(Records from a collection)

================================

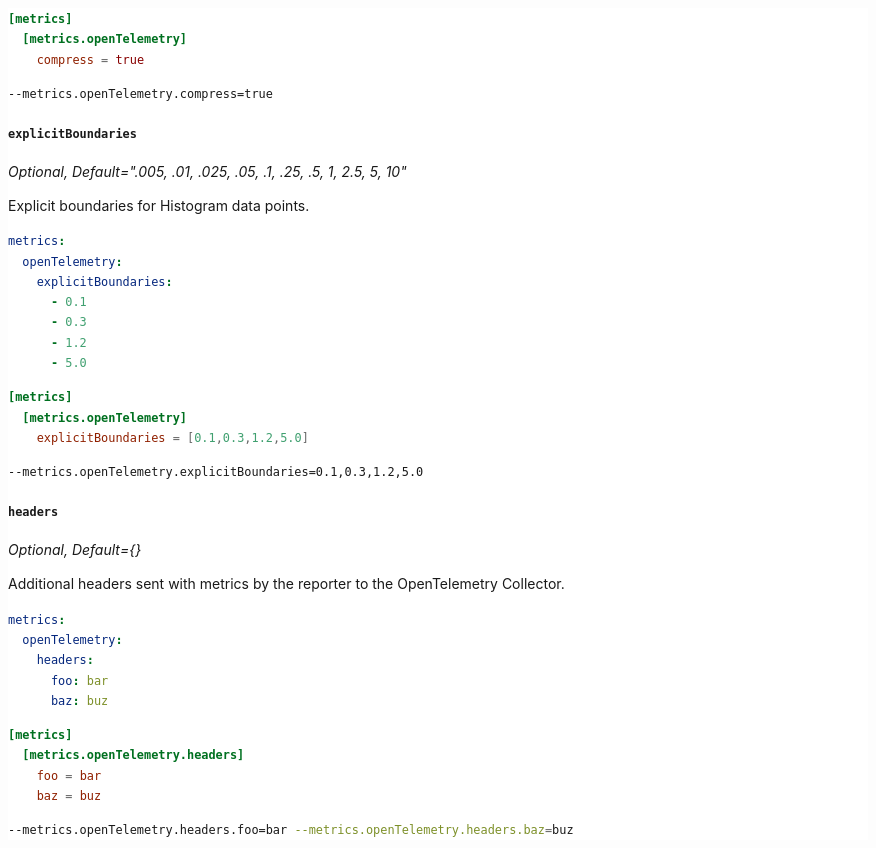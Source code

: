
 ```toml tab="File (TOML)"
[metrics]
  [metrics.openTelemetry]
    compress = true
```

```bash tab="CLI"
--metrics.openTelemetry.compress=true
```

#### `explicitBoundaries`

_Optional, Default=".005, .01, .025, .05, .1, .25, .5, 1, 2.5, 5, 10"_

Explicit boundaries for Histogram data points.

```yaml tab="File (YAML)"
metrics:
  openTelemetry:
    explicitBoundaries:
      - 0.1
      - 0.3
      - 1.2
      - 5.0
```

```toml tab="File (TOML)"
[metrics]
  [metrics.openTelemetry]
    explicitBoundaries = [0.1,0.3,1.2,5.0]
```

```bash tab="CLI"
--metrics.openTelemetry.explicitBoundaries=0.1,0.3,1.2,5.0
```

#### `headers`

_Optional, Default={}_

Additional headers sent with metrics by the reporter to the OpenTelemetry Collector.

```yaml tab="File (YAML)"
metrics:
  openTelemetry:
    headers:
      foo: bar
      baz: buz
```

```toml tab="File (TOML)"
[metrics]
  [metrics.openTelemetry.headers]
    foo = bar
    baz = buz
```

```bash tab="CLI"
--metrics.openTelemetry.headers.foo=bar --metrics.openTelemetry.headers.baz=buz
```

================================

_What you will do_. Set every record down exactly, omitting pictures.

_Output_.
Source code

:
 ```toml tab="File (TOML)"
[metrics]
  [metrics.openTelemetry]
    compress = true
```

```bash tab="CLI"
--metrics.openTelemetry.compress=true
```

#### `explicitBoundaries`

_Optional, Default=".005, .01, .025, .05, .1, .25, .5, 1, 2.5, 5, 10"_

Explicit boundaries for Histogram data points.

```yaml tab="File (YAML)"
metrics:
  openTelemetry:
    explicitBoundaries:
      - 0.1
      - 0.3
      - 1.2
      - 5.0
```

```toml tab="File (TOML)"
[metrics]
  [metrics.openTelemetry]
    explicitBoundaries = [0.1,0.3,1.2,5.0]
```

```bash tab="CLI"
--metrics.openTelemetry.explicitBoundaries=0.1,0.3,1.2,5.0
```

#### `headers`

_Optional, Default={}_

Additional headers sent with metrics by the reporter to the OpenTelemetry Collector.

```yaml tab="File (YAML)"
metrics:
  openTelemetry:
    headers:
      foo: bar
      baz: buz
```

```toml tab="File (TOML)"
[metrics]
  [metrics.openTelemetry.headers]
    foo = bar
    baz = buz
```

```bash tab="CLI"
--metrics.openTelemetry.headers.foo=bar --metrics.openTelemetry.headers.baz=buz
```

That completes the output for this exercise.